## WHAT YOU HAVE TO DO
Determine how many lines in the entries contain the word "strings", and give that number with no other text.

(Saved entries)
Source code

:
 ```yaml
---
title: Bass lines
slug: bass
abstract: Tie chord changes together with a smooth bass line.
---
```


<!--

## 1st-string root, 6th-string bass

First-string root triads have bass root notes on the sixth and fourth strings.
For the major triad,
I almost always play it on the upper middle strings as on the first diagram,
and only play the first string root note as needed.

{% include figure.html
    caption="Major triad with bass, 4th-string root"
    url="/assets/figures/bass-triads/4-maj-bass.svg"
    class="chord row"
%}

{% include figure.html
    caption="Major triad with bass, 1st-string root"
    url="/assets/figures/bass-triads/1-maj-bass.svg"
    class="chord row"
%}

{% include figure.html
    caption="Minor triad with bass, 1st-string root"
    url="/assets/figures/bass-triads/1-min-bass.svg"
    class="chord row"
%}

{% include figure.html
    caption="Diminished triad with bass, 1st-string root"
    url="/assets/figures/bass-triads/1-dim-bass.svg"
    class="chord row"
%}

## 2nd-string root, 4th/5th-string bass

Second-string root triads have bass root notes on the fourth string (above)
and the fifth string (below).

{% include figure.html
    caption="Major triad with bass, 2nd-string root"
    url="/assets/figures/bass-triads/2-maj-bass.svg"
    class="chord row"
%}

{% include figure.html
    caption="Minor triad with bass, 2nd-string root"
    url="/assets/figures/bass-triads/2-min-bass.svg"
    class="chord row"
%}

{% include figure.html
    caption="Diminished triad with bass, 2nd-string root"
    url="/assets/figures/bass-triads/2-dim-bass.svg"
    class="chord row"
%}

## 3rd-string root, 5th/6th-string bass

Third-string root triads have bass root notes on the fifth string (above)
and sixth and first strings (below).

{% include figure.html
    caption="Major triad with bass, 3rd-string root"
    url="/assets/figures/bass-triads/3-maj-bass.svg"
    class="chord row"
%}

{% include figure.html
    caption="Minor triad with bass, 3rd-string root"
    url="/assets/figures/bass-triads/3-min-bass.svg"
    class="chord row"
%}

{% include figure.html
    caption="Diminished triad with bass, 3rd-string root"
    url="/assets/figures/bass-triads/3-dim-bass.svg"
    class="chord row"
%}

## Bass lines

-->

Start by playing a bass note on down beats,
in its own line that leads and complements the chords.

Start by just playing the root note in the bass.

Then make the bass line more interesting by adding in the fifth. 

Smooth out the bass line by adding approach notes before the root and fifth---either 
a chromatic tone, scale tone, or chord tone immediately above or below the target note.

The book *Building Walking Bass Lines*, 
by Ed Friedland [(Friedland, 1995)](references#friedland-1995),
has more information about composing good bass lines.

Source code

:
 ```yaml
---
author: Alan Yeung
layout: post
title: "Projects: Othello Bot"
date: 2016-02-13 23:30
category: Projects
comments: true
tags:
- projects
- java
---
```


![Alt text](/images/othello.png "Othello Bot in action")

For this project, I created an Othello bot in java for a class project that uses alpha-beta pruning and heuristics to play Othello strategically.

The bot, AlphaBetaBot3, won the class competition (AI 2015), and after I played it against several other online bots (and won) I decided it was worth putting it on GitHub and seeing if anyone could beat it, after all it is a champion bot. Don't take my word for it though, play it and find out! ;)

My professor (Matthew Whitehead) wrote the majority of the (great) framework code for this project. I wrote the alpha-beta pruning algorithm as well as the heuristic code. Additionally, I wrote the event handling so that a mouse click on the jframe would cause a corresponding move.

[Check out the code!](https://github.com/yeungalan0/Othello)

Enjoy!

## SOLVED EXERCISE
3